Problem to work on:
Pull every "daha" line out of the data below.

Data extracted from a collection

....................

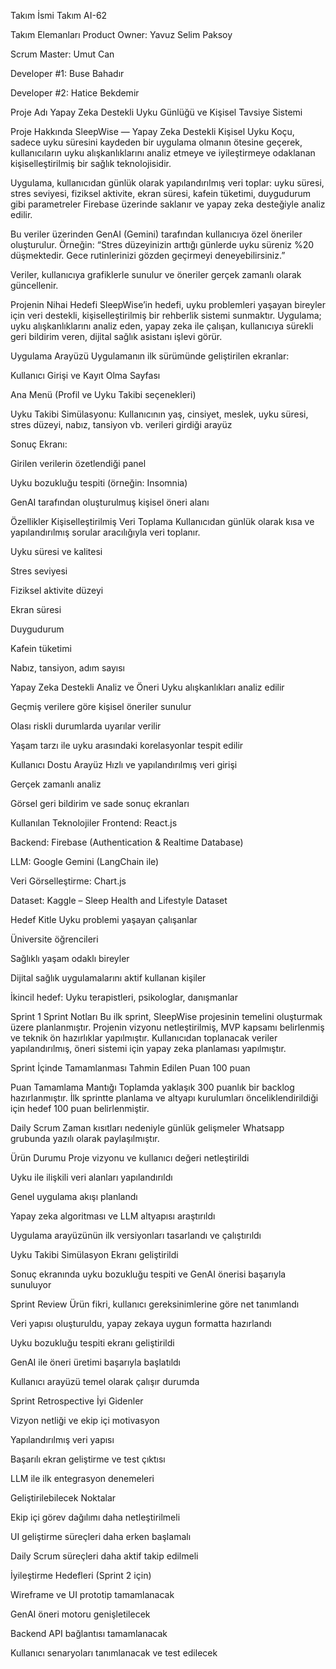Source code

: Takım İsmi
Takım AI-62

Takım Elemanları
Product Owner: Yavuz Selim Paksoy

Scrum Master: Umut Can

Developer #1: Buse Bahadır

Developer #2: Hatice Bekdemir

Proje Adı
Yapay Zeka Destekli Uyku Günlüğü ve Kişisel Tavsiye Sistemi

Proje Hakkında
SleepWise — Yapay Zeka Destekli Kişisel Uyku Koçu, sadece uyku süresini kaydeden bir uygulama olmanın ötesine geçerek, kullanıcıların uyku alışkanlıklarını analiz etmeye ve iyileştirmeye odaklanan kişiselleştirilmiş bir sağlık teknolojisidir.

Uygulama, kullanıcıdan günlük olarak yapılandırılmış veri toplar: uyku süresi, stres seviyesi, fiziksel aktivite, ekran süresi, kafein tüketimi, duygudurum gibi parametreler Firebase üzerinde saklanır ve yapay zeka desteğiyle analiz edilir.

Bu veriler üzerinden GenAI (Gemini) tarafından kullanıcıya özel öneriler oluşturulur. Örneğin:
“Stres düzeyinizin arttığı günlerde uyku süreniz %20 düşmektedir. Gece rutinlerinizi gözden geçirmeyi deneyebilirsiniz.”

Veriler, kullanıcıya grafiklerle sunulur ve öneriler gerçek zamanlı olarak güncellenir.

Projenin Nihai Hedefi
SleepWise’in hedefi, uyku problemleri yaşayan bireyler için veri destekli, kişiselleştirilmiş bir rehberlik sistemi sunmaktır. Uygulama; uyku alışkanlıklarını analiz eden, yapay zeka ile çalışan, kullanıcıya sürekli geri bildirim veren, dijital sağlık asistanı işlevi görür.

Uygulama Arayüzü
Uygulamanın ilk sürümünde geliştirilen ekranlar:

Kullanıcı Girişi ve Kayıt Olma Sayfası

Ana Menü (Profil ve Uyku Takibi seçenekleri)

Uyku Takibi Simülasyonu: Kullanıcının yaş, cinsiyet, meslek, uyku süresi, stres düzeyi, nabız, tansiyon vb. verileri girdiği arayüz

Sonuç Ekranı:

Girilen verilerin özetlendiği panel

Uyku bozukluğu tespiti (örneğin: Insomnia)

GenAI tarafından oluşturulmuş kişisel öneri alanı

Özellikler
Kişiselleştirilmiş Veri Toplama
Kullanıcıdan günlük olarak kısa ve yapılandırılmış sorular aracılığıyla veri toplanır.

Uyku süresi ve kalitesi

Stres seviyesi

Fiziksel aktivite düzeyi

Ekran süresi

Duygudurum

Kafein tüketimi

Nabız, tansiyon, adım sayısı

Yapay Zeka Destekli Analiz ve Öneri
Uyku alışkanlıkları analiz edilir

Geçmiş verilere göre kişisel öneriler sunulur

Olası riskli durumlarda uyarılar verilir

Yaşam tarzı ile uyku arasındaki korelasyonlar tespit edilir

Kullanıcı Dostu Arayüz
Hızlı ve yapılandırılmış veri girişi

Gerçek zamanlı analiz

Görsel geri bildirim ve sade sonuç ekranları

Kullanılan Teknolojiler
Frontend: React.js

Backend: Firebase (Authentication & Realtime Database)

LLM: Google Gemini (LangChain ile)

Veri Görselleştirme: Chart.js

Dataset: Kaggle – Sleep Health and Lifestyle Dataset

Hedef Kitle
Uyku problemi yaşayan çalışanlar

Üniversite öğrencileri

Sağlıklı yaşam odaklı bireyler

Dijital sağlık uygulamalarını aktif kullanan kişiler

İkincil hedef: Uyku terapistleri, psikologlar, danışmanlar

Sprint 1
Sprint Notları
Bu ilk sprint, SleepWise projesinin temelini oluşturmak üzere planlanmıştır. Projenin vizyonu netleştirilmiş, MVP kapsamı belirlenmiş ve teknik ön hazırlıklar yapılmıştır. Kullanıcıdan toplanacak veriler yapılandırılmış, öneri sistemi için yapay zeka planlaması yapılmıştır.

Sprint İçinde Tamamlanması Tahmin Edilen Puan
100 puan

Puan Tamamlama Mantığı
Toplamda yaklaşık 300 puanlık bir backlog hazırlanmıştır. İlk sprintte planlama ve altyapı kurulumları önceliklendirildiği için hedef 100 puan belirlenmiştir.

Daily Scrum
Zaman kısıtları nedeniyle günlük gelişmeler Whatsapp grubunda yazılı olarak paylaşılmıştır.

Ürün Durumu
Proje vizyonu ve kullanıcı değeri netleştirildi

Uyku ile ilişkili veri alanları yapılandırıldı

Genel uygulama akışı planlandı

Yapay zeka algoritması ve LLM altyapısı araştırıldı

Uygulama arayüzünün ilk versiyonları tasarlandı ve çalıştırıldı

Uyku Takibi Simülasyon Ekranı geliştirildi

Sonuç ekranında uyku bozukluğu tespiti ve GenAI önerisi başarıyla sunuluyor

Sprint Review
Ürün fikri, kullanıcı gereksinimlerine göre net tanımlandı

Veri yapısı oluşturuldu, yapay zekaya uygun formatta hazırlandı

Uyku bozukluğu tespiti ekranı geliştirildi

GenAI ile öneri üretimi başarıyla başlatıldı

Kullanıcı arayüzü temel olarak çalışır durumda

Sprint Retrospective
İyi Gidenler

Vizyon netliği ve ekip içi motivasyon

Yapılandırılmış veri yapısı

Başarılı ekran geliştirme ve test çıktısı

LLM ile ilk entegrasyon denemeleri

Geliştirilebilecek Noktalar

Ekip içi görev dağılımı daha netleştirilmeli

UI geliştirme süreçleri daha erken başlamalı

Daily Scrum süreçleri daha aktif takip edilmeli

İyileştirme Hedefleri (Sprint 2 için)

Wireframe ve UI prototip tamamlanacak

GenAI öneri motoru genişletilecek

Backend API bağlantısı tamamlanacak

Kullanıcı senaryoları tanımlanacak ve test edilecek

....................

Answer space:
Ekip içi görev dağılımı daha netleştirilmeli
UI geliştirme süreçleri daha erken başlamalı
Daily Scrum süreçleri daha aktif takip edilmeli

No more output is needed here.